He never learns. I never learn.
The next week, I was snuck up on by some idiot I didn’t even know during gym class who thought he’d make a joke out of me. I made a funnier one out of him when I slammed his face into the locker.
I clench shut my eyes, remembering the dazed, glassy look in his eyes when metal met skull.
I was not a monster. I felt remorse. I felt the pain of every fucker I beat up. I felt their pain because I could feel a little bit of my own leaving me with every swing, kick, and bloody nose. Still, no matter how many dumb kids I beat up, no matter if it was them provoking me or vice versa, the pain never went away.
Why is he so angry? This was the lovely question the principal had for my mom and dad. We need to get to the bottom of this. Clayton’s been suspended twice. I really don’t want to expel him.
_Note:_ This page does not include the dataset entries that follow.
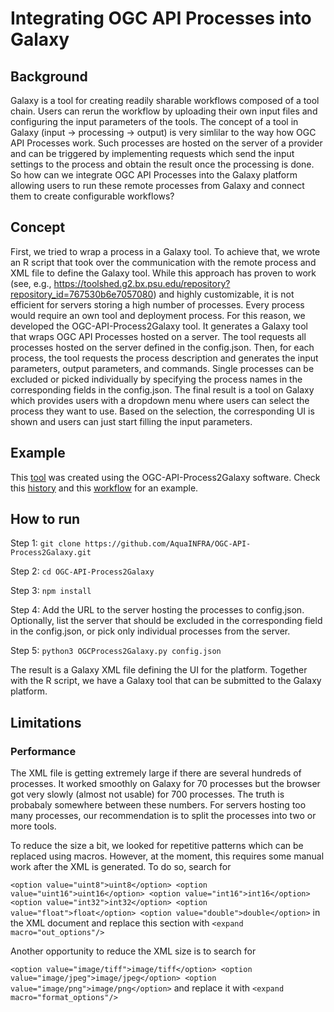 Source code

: # Integrating OGC API Processes into Galaxy 

## Background

Galaxy is a tool for creating readily sharable workflows composed of a tool chain. Users can rerun the workflow by uploading their own input files and configuring the input parameters of the tools. The concept of a tool in Galaxy (input -> processing -> output) is very simlilar to the way how OGC API Processes work. Such processes are hosted on the server of a provider and can be triggered by implementing requests which send the input settings to the process and obtain the result once the processing is done. So how can we integrate OGC API Processes into the Galaxy platform allowing users to run these remote processes from Galaxy and connect them to create configurable workflows?

## Concept

First, we tried to wrap a process in a Galaxy tool. To achieve that, we wrote an R script that took over the communication with the remote process and XML file to define the Galaxy tool. While this approach has proven to work (see, e.g., https://toolshed.g2.bx.psu.edu/repository?repository_id=767530b6e7057080) and highly customizable, it is not efficient for servers storing a high number of processes. Every process would require an own tool and deployment process. For this reason, we developed the OGC-API-Process2Galaxy tool. It generates a Galaxy tool that wraps OGC API Processes hosted on a server. The tool requests all processes hosted on the server defined in the config.json. Then, for each process, the tool requests the process description and generates the input parameters, output parameters, and commands. Single processes can be excluded or picked individually by specifying the process names in the corresponding fields in the config.json. The final result is a tool on Galaxy which provides users with a dropdown menu where users can select the process they want to use. Based on the selection, the corresponding UI is shown and users can just start filling the input parameters.

## Example

This [tool](https://toolshed.g2.bx.psu.edu/repository?repository_id=8e2fce20ecfc093f) was created using the OGC-API-Process2Galaxy software. Check this [history](https://usegalaxy.eu/u/markus.konkol/h/open-science-persistent-demonstrator-example) and this [workflow](https://usegalaxy.eu/u/markus.konkol/w/workflow-constructed-from-history-open-science-persistent-demonstrator-example) for an example. 

## How to run

Step 1: `git clone https://github.com/AquaINFRA/OGC-API-Process2Galaxy.git` 

Step 2: `cd OGC-API-Process2Galaxy`

Step 3: `npm install`

Step 4: Add the URL to the server hosting the processes to config.json. Optionally, list the server that should be excluded in the corresponding field in the config.json, or pick only individual processes from the server.

Step 5: `python3 OGCProcess2Galaxy.py config.json `

The result is a Galaxy XML file defining the UI for the platform. Together with the R script, we have a Galaxy tool that can be submitted to the Galaxy platform. 

## Limitations

### Performance

The XML file is getting extremely large if there are several hundreds of processes. It worked smoothly on Galaxy for 70 processes but the browser got very slowly (almost not usable) for 700 processes. The truth is probabaly somewhere between these numbers. For servers hosting too many processes, our recommendation is to split the processes into two or more tools. 

To reduce the size a bit, we looked for repetitive patterns which can be replaced using macros. However, at the moment, this requires some manual work after the XML is generated. To do so, search for

  `<option value="uint8">uint8</option>
      <option value="uint16">uint16</option>
      <option value="int16">int16</option>
      <option value="int32">int32</option>
      <option value="float">float</option>
      <option value="double">double</option>` 
in the XML document and replace this section with `<expand macro="out_options"/>`

Another opportunity to reduce the XML size is to search for

  `<option value="image/tiff">image/tiff</option>
      <option value="image/jpeg">image/jpeg</option>
      <option value="image/png">image/png</option>` 
and replace it with `<expand macro="format_options"/>`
The interpreter, some twenty-something college babe, looked sadder and sadder each time we had one of these meetings. She shifted so much in her seat. I would stare at her moving hands, watching her sharp green eyes, watching her cross and uncross those long, slender legs of hers.
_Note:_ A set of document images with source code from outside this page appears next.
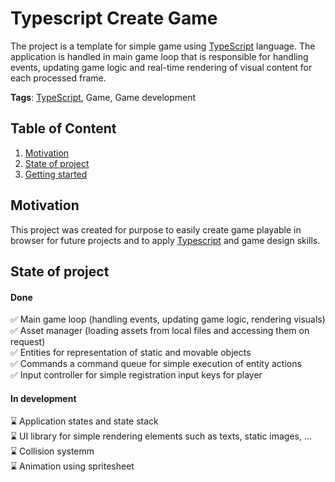 # Typescript Create Game
The project is a template for simple game using [TypeScript](https://www.typescriptlang.org/) language. The application is handled in main game loop that is responsible for handling events, updating game logic and real-time rendering of visual content for each processed frame.

**Tags**: [TypeScript](https://www.typescriptlang.org/), Game, Game development

## Table of Content
1. [Motivation](#motivation)
2. [State of project](#state-of-project)
3. [Getting started](#gettings-started)

## Motivation
This project was created for purpose to easily create game playable in browser for future projects and to apply [Typescript](https://www.typescriptlang.org/) and game design skills.

## State of project
#### Done
✅ Main game loop (handling events, updating game logic, rendering visuals)<br />
✅ Asset manager (loading assets from local files and accessing them on request)<br />
✅ Entities for representation of static and movable objects<br />
✅ Commands a command queue for simple execution of entity actions<br />
✅ Input controller for simple registration input keys for player<br />

#### In development
⌛ Application states and state stack<br />
⌛ UI library for simple rendering elements such as texts, static images, ...<br />
⌛ Collision systemm<br />
⌛ Animation using spritesheet<br />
Do you have anything to say for yourself? I watch the interpreter’s smooth fingers, signing for the principal.
In response, I signed to her: Want to fuck in the supply closet after this shit is over?
She swallowed hard, slowly faced Principal Harris, then said: “He says he’s very sorry.”
An hour later, I showed the interpreter just how sorry I was by ramming her against a rack of shrink-wrapped sponges, scouring rags, and mop-heads, my jeans at my ankles and her skirt hiked halfway up her shuddering, porcelain back.
I am my father’s son.
Out of nowhere, Brant comes around the couch, the sight of him pulling me mercifully out of Yellow Mills High. I look up at him, confused. “Forgot my lucky glove,” he mouths, swiping it off the coffee table. He freezes, noting the expression on my face, if I had to guess. “You alright?” he asks, his brow furrowing.
I shake my head no.
Brant abandons his lucky bowling glove like it means nothing to him, plopping down on the couch. “What’s going on?” he asks.
“Dessie,” I mumble.
He swipes my phone away and types:
Didn’t you bang her
the other night?
I snort and grab my phone back, then shake my head no. “We talked,” I mumble sourly. “It was good.”
“Good??” he asks, not caring to mask his disbelief.
To him, a night of sitting on the couch with a hot girl like Dessie and just … talking … is probably the most boring thing he’s ever heard.
“I’m tired of …” I start to say, then swallow my words. Something about remembering all the kids I’ve beaten up, all the girls I’ve dicked around with, all the mistakes of my parents I’ve blindly—or perhaps even freely—repeated … I feel so shitty suddenly.
Brant waves his hand, urging me to go on, his bright blue eyes flashing at me with urgency.
I try again, but with a different tack. “That anger problem my dad says won’t go away. My inner demon. My bitterness. I’m so tired of using it to … to just keep all the … to keep girls away, or …”
Brant slaps a hand on my shoulder, which shuts me up. He leans in and says something I don’t catch.
So I ignore the words and push on. “But I’m afraid I can’t help it. I feel like I piss on everything I care about. And I barely know her. We just started getting to know each other, but I feel … I feel like …”
Brant moves his lips again. “You’re talking a lot,” I think he says.
I am. I meet Brant’s eyes, realizing that he’s one of the only things that kept me sane during all of my worst years. Between those visits to the principal’s office, there was Brant throwing his arm over my back. Brant, telling people to fuck off. Brant, my pair of ears when I had none. Brant snuck into my house while I was suspended, even skipping a day to spend it with me behind my parents’ backs. Brant may very well be the reason I’m still alive.
If I didn’t have him in my life …
“I want … I want to talk more,” I push out. “I have a … I have a fucking voice.”
“You have a fucking voice!” he repeats back, a smile spreading across his face as he grips my shoulders and shakes me.
Dmitri pokes his head out of his room, shirtless and sweaty. He signs at me: What the fuck about a voice?
“Nothing,” I say back to him, pushing the words out despite my discomfort. “Just that I have one.”
Dmitri squints, confused, then signs: Oh.
I smirk. “You can go back to jerking off, Dmitri.”
He flips me the finger, then shuts his door.